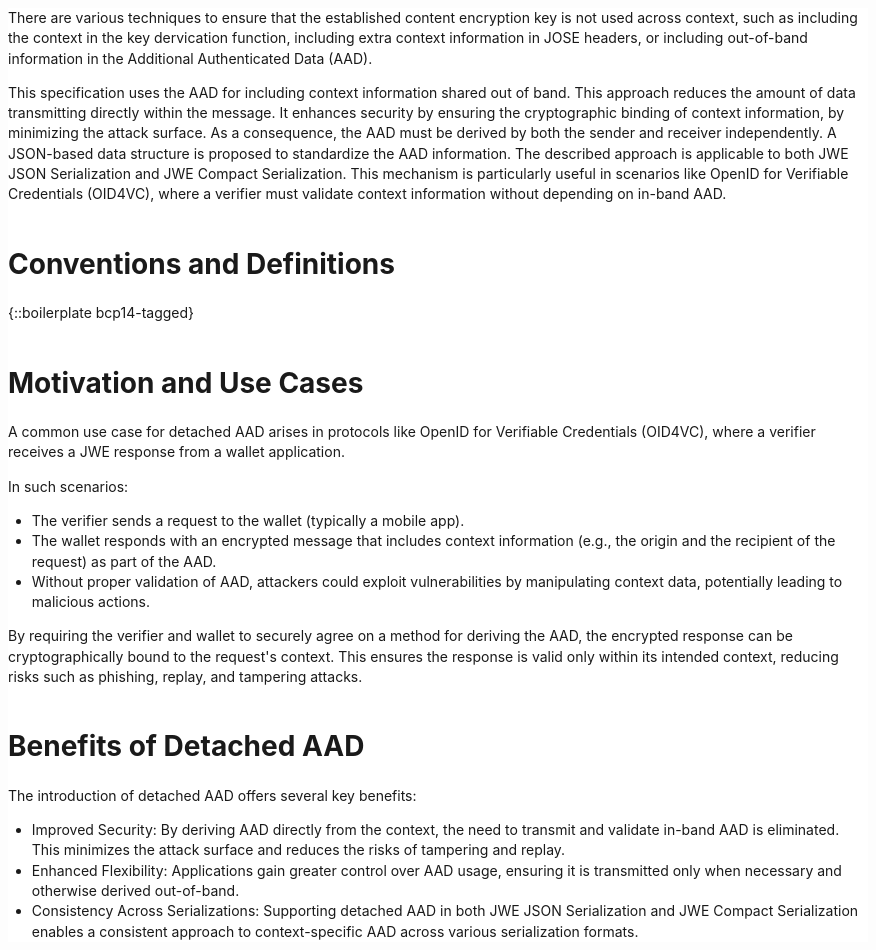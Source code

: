 There are various techniques to ensure that the established content encryption key is not used across context, such as including the context
in the key dervication function, including extra context information in JOSE headers, or including out-of-band information in the Additional
Authenticated Data (AAD).

This specification uses the AAD for including context information shared out of band. This approach reduces the amount of data transmitting
directly within the message. It enhances security by ensuring the cryptographic binding of context information, by minimizing the attack surface.
As a consequence, the AAD must be derived by both the sender and receiver independently. A JSON-based data structure is proposed to standardize
the AAD information. The described approach is applicable to both JWE JSON Serialization and JWE Compact Serialization. This mechanism is
particularly useful in scenarios like OpenID for Verifiable Credentials (OID4VC), where a verifier must validate context information without
depending on in-band AAD.

# Conventions and Definitions

{::boilerplate bcp14-tagged}

# Motivation and Use Cases

A common use case for detached AAD arises in protocols like OpenID for Verifiable Credentials (OID4VC), where a verifier receives a JWE response
from a wallet application.

In such scenarios:

- The verifier sends a request to the wallet (typically a mobile app).
- The wallet responds with an encrypted message that includes context information (e.g., the origin and the recipient of the request) as part of the AAD.
- Without proper validation of AAD, attackers could exploit vulnerabilities by manipulating context data, potentially leading to malicious actions.

By requiring the verifier and wallet to securely agree on a method for deriving the AAD, the encrypted response can be cryptographically bound to the
request's context. This ensures the response is valid only within its intended context, reducing risks such as phishing, replay, and tampering attacks.

# Benefits of Detached AAD

The introduction of detached AAD offers several key benefits:

- Improved Security: By deriving AAD directly from the context, the need to transmit and validate in-band AAD is eliminated. This minimizes the attack
surface and reduces the risks of tampering and replay.
- Enhanced Flexibility: Applications gain greater control over AAD usage, ensuring it is transmitted only when necessary and otherwise derived out-of-band.
- Consistency Across Serializations: Supporting detached AAD in both JWE JSON Serialization and JWE Compact Serialization enables a consistent approach
to context-specific AAD across various serialization formats.
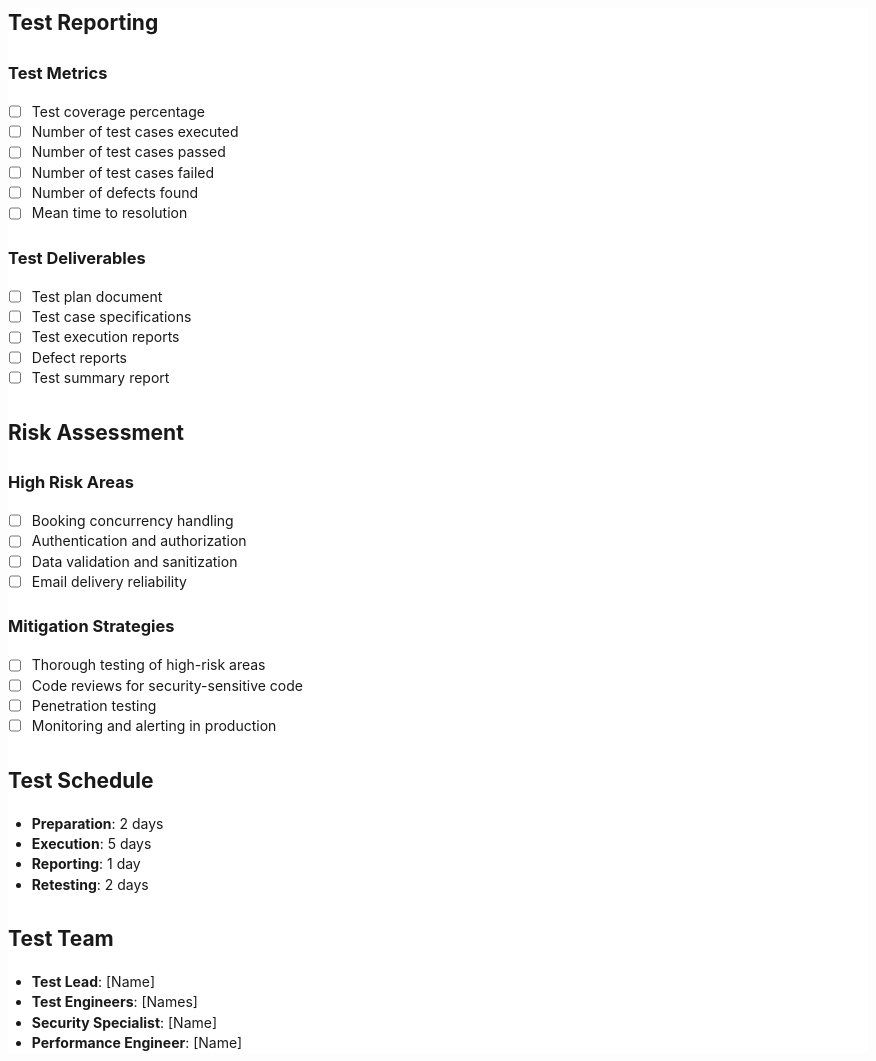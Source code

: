 ## Test Reporting

### Test Metrics
- [ ] Test coverage percentage
- [ ] Number of test cases executed
- [ ] Number of test cases passed
- [ ] Number of test cases failed
- [ ] Number of defects found
- [ ] Mean time to resolution

### Test Deliverables
- [ ] Test plan document
- [ ] Test case specifications
- [ ] Test execution reports
- [ ] Defect reports
- [ ] Test summary report

## Risk Assessment

### High Risk Areas
- [ ] Booking concurrency handling
- [ ] Authentication and authorization
- [ ] Data validation and sanitization
- [ ] Email delivery reliability

### Mitigation Strategies
- [ ] Thorough testing of high-risk areas
- [ ] Code reviews for security-sensitive code
- [ ] Penetration testing
- [ ] Monitoring and alerting in production

## Test Schedule
- **Preparation**: 2 days
- **Execution**: 5 days
- **Reporting**: 1 day
- **Retesting**: 2 days

## Test Team
- **Test Lead**: [Name]
- **Test Engineers**: [Names]
- **Security Specialist**: [Name]
- **Performance Engineer**: [Name]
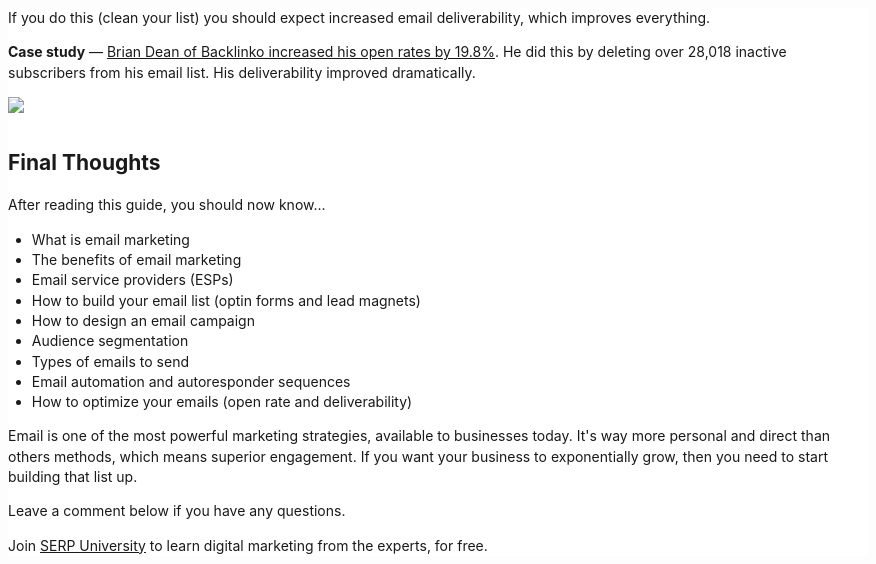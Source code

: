 If you do this (clean your list) you should expect increased email deliverability, which improves everything.

**Case study** — [Brian Dean of Backlinko increased his open rates by 19.8%](https://backlinko.com/email-marketing-guide#how-to-improve-email-deliverability). He did this by deleting over 28,018 inactive subscribers from his email list. His deliverability improved dramatically.

![](/images/image-19-1024x392.png)

## Final Thoughts

After reading this guide, you should now know...

- What is email marketing
- The benefits of email marketing
- Email service providers (ESPs)
- How to build your email list (optin forms and lead magnets)
- How to design an email campaign
- Audience segmentation
- Types of emails to send
- Email automation and autoresponder sequences
- How to optimize your emails (open rate and deliverability)

Email is one of the most powerful marketing strategies, available to businesses today. It's way more personal and direct than others methods, which means superior engagement. If you want your business to exponentially grow, then you need to start building that list up.

Leave a comment below if you have any questions.

Join [SERP University](https://serp.university/) to learn digital marketing from the experts, for free.
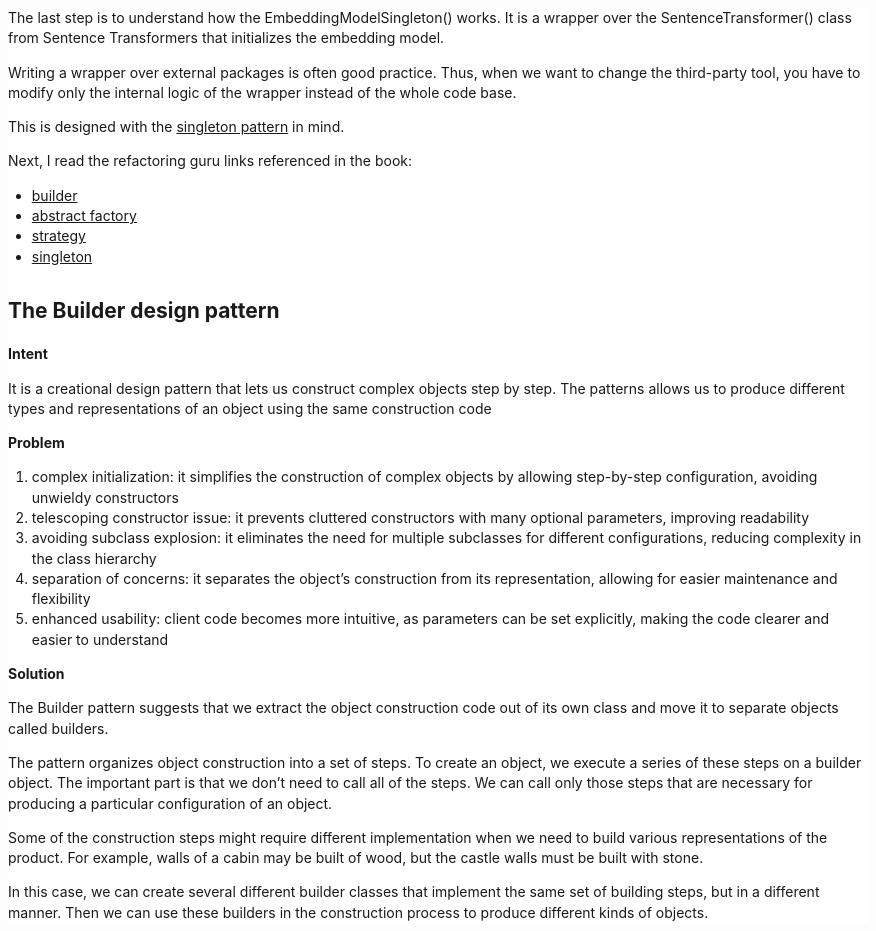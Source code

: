 
The last step is to understand how the EmbeddingModelSingleton() works. It is a wrapper over the SentenceTransformer() class from Sentence Transformers that initializes the embedding model.

Writing a wrapper over external packages is often good practice. Thus, when we want to change the third-party tool, you have to modify only the internal logic of the wrapper instead of the whole code base.

This is designed with the [singleton pattern](https://refactoring.guru/design-patterns/singleton) in mind.

Next, I read the refactoring guru links referenced in the book:

* [builder](https://refactoring.guru/design-patterns/builder)
* [abstract factory](https://refactoring.guru/design-patterns/abstract-factory)
* [strategy](https://refactoring.guru/design-patterns/strategy)
* [singleton](https://refactoring.guru/design-patterns/singleton)

## The Builder design pattern

**Intent**

It is a creational design pattern that lets us construct complex objects step by step. The patterns allows us to produce different types and representations of an object using the same construction code

**Problem**

1. complex initialization: it simplifies the construction of complex objects by allowing step-by-step configuration, avoiding unwieldy constructors
2. telescoping constructor issue: it prevents cluttered constructors with many optional parameters, improving readability
3. avoiding subclass explosion: it eliminates the need for multiple subclasses for different configurations, reducing complexity in the class hierarchy
4. separation of concerns: it separates the object’s construction from its representation, allowing for easier maintenance and flexibility
5. enhanced usability: client code becomes more intuitive, as parameters can be set explicitly, making the code clearer and easier to understand

**Solution**

The Builder pattern suggests that we extract the object construction code out of its own class and move it to separate objects called builders.

The pattern organizes object construction into a set of steps. To create an object, we execute a series of these steps on a builder object. The important part is that we don’t need to call all of the steps. We can call only those steps that are necessary for producing a particular configuration of an object.

Some of the construction steps might require different implementation when we need to build various representations of the product. For example, walls of a cabin may be built of wood, but the castle walls must be built with stone.

In this case, we can create several different builder classes that implement the same set of building steps, but in a different manner. Then we can use these builders in the construction process to produce different kinds of objects.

(ABOUT THIS TASK)
Return all records above verbatim without their pictures.

(ANSWER TO THIS PROBLEM)
Source code

: There are various techniques to ensure that the established content encryption key is not used across context, such as including the context
in the key dervication function, including extra context information in JOSE headers, or including out-of-band information in the Additional
Authenticated Data (AAD).

This specification uses the AAD for including context information shared out of band. This approach reduces the amount of data transmitting
directly within the message. It enhances security by ensuring the cryptographic binding of context information, by minimizing the attack surface.
As a consequence, the AAD must be derived by both the sender and receiver independently. A JSON-based data structure is proposed to standardize
the AAD information. The described approach is applicable to both JWE JSON Serialization and JWE Compact Serialization. This mechanism is
particularly useful in scenarios like OpenID for Verifiable Credentials (OID4VC), where a verifier must validate context information without
depending on in-band AAD.

# Conventions and Definitions

{::boilerplate bcp14-tagged}

# Motivation and Use Cases

A common use case for detached AAD arises in protocols like OpenID for Verifiable Credentials (OID4VC), where a verifier receives a JWE response
from a wallet application.

In such scenarios:

- The verifier sends a request to the wallet (typically a mobile app).
- The wallet responds with an encrypted message that includes context information (e.g., the origin and the recipient of the request) as part of the AAD.
- Without proper validation of AAD, attackers could exploit vulnerabilities by manipulating context data, potentially leading to malicious actions.

By requiring the verifier and wallet to securely agree on a method for deriving the AAD, the encrypted response can be cryptographically bound to the
request's context. This ensures the response is valid only within its intended context, reducing risks such as phishing, replay, and tampering attacks.

# Benefits of Detached AAD

The introduction of detached AAD offers several key benefits:

- Improved Security: By deriving AAD directly from the context, the need to transmit and validate in-band AAD is eliminated. This minimizes the attack
surface and reduces the risks of tampering and replay.
- Enhanced Flexibility: Applications gain greater control over AAD usage, ensuring it is transmitted only when necessary and otherwise derived out-of-band.
- Consistency Across Serializations: Supporting detached AAD in both JWE JSON Serialization and JWE Compact Serialization enables a consistent approach
to context-specific AAD across various serialization formats.
Source code

: ## Test Reporting

### Test Metrics
- [ ] Test coverage percentage
- [ ] Number of test cases executed
- [ ] Number of test cases passed
- [ ] Number of test cases failed
- [ ] Number of defects found
- [ ] Mean time to resolution

### Test Deliverables
- [ ] Test plan document
- [ ] Test case specifications
- [ ] Test execution reports
- [ ] Defect reports
- [ ] Test summary report

## Risk Assessment

### High Risk Areas
- [ ] Booking concurrency handling
- [ ] Authentication and authorization
- [ ] Data validation and sanitization
- [ ] Email delivery reliability

### Mitigation Strategies
- [ ] Thorough testing of high-risk areas
- [ ] Code reviews for security-sensitive code
- [ ] Penetration testing
- [ ] Monitoring and alerting in production

## Test Schedule
- **Preparation**: 2 days
- **Execution**: 5 days
- **Reporting**: 1 day
- **Retesting**: 2 days

## Test Team
- **Test Lead**: [Name]
- **Test Engineers**: [Names]
- **Security Specialist**: [Name]
- **Performance Engineer**: [Name]
Source code

: If you do this (clean your list) you should expect increased email deliverability, which improves everything.

**Case study** — [Brian Dean of Backlinko increased his open rates by 19.8%](https://backlinko.com/email-marketing-guide#how-to-improve-email-deliverability). He did this by deleting over 28,018 inactive subscribers from his email list. His deliverability improved dramatically.

![](/images/image-19-1024x392.png)

## Final Thoughts

After reading this guide, you should now know...

- What is email marketing
- The benefits of email marketing
- Email service providers (ESPs)
- How to build your email list (optin forms and lead magnets)
- How to design an email campaign
- Audience segmentation
- Types of emails to send
- Email automation and autoresponder sequences
- How to optimize your emails (open rate and deliverability)

Email is one of the most powerful marketing strategies, available to businesses today. It's way more personal and direct than others methods, which means superior engagement. If you want your business to exponentially grow, then you need to start building that list up.

Leave a comment below if you have any questions.

Join [SERP University](https://serp.university/) to learn digital marketing from the experts, for free.
Source code

: 
The last step is to understand how the EmbeddingModelSingleton() works. It is a wrapper over the SentenceTransformer() class from Sentence Transformers that initializes the embedding model.

Writing a wrapper over external packages is often good practice. Thus, when we want to change the third-party tool, you have to modify only the internal logic of the wrapper instead of the whole code base.

This is designed with the [singleton pattern](https://refactoring.guru/design-patterns/singleton) in mind.

Next, I read the refactoring guru links referenced in the book:

* [builder](https://refactoring.guru/design-patterns/builder)
* [abstract factory](https://refactoring.guru/design-patterns/abstract-factory)
* [strategy](https://refactoring.guru/design-patterns/strategy)
* [singleton](https://refactoring.guru/design-patterns/singleton)

## The Builder design pattern

**Intent**

It is a creational design pattern that lets us construct complex objects step by step. The patterns allows us to produce different types and representations of an object using the same construction code

**Problem**

1. complex initialization: it simplifies the construction of complex objects by allowing step-by-step configuration, avoiding unwieldy constructors
2. telescoping constructor issue: it prevents cluttered constructors with many optional parameters, improving readability
3. avoiding subclass explosion: it eliminates the need for multiple subclasses for different configurations, reducing complexity in the class hierarchy
4. separation of concerns: it separates the object’s construction from its representation, allowing for easier maintenance and flexibility
5. enhanced usability: client code becomes more intuitive, as parameters can be set explicitly, making the code clearer and easier to understand

**Solution**

The Builder pattern suggests that we extract the object construction code out of its own class and move it to separate objects called builders.

The pattern organizes object construction into a set of steps. To create an object, we execute a series of these steps on a builder object. The important part is that we don’t need to call all of the steps. We can call only those steps that are necessary for producing a particular configuration of an object.

Some of the construction steps might require different implementation when we need to build various representations of the product. For example, walls of a cabin may be built of wood, but the castle walls must be built with stone.

In this case, we can create several different builder classes that implement the same set of building steps, but in a different manner. Then we can use these builders in the construction process to produce different kinds of objects.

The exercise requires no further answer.